Industrie et Zone Franche
Industrie textile en zone franche
Depuis près d’une décennie déjà, les politiques d’ouverture et de promotion des investissements privés adoptées à Madagascar ont réorienté progressivement l’économie nationale vers les secteurs secondaire et tertiaire. La croissance rapide des entreprises franches, dont le nombre est passé de 9 en 1990 à 191 en 2000, a énormément contribué au développement du secteur industriel.

Ces entreprises opérant sous régime de zone franche bénéficient, en effet, d’importants avantages fiscaux. Elles ont un impact macroéconomique considérable en termes d’exportations et d’emplois. La réduction du volume des exportations malgaches combinée à l’augmentation du taux de chômage par suite de la turbulence politique de 2002 suffisent à démontrer la puissance de la Zone Franche comme moteur de développement.

Mais la dynamique du secteur est aussi déterminée par les accords commerciaux bilatéraux ou multilatéraux. C’est ainsi que, grâce à la loi américaine sur les opportunités et la croissance en Afrique (AGOA), le sous-secteur textile a connu depuis le début du siècle un essor sans précédent qui, malheureusement, a été brusquement freiné suite au démantèlement de l’accord multifibre (AMF).
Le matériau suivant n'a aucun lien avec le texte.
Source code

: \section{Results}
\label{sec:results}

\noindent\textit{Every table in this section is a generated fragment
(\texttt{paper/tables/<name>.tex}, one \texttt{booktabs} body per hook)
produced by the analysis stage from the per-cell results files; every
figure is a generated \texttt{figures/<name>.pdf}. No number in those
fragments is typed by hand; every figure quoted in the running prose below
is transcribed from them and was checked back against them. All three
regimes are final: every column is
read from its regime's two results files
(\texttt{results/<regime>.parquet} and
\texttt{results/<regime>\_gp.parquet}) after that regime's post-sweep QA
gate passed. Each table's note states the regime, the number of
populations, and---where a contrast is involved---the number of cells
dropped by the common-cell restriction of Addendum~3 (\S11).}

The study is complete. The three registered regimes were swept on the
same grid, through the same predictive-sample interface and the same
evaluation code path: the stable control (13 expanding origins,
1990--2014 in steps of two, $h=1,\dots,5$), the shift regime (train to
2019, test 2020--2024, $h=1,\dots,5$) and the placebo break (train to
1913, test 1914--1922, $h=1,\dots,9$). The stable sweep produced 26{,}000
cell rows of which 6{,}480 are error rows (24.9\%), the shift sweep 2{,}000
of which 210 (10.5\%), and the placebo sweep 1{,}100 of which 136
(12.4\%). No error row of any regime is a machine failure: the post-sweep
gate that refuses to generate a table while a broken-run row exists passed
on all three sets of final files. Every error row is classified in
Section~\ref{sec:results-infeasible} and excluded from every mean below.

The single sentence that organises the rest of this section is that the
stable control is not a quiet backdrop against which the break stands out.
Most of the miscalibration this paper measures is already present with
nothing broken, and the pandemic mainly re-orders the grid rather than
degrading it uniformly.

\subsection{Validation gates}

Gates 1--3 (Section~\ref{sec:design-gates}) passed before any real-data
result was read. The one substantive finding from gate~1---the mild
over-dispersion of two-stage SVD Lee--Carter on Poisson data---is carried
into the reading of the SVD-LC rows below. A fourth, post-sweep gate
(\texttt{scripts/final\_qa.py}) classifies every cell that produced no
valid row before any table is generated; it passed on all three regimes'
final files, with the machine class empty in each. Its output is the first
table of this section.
Cadre légal et institutionnel fortement incitatif pour les opérateurs

Destinée uniquement aux entreprises tournées vers des activités exportatrices, le régime malgache de Zone Franche a été institué par la loi 89-027 du 29/12/89 relative au régime de zone franche industrielle, modifiée par la loi 91-020 du 12/08/91 et a très peu évolué depuis. Divers textes d’application en précisent certaines modalités portant sur différents domaines. Le droit malgache des entreprises franches est essentiellement caractérisé par un régime d’exception offrant divers avantages fiscaux, douaniers et financiers mais aussi par la nécessité de trouver un compromis entre un cadre incitatif pour les investisseurs d’une part et, d’autre part, des normes de protection sociale suffisantes en faveur des employés.
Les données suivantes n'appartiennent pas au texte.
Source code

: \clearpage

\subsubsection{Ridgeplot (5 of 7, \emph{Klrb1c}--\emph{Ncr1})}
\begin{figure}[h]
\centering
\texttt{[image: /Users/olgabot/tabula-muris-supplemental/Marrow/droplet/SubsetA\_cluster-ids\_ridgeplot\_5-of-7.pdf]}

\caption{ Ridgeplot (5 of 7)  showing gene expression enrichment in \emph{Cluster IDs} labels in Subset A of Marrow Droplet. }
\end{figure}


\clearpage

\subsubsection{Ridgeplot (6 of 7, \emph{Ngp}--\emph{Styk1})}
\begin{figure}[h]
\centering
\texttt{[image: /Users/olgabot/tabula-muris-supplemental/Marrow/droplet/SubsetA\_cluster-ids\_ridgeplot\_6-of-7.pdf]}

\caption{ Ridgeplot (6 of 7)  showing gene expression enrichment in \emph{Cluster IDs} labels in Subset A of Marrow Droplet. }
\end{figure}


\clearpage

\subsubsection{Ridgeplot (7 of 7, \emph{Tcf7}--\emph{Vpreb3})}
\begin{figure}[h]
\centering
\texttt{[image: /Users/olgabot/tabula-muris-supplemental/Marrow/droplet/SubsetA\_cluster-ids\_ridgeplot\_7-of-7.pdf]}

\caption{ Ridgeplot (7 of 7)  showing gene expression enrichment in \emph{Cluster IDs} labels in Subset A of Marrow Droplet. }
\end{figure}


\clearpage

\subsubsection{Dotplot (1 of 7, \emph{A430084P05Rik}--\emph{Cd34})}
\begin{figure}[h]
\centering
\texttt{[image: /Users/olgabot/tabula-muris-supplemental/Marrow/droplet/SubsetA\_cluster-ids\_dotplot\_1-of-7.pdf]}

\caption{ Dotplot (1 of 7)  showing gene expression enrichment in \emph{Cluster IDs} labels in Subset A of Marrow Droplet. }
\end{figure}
Par ailleurs, l’augmentation des investissements directs étrangers (IDE) s’avère être une des priorités de Madagascar qui a adopté la stratégie de croissance par l’exportation. Ainsi, le Document de Stratégie de Réduction de la Pauvreté (DSRP) a déjà prévu l’élaboration d’un plan de développement des entreprises franches afin de favoriser l’accroissement de la compétitivité et la création d’emplois. Le Plan d’Action pour Madagascar (MAP) qui prend désormais le relais du DSRP, va plus loin en précisant comme un de ses objectifs l’accroissement de l’IDE de 84 millions US$ en 2005 à 500 millions US$ d’ici 2012 (MAP/engagement 6/défi 2). Vu cet objectif ambitieux, une structure dénommée Conseil pour le Développement Economique de Madagascar (ou Economic Development Board of Madagascar ou EDBM), missionnée pour améliorer le climat des affaires en général, a été mise en place en 2006.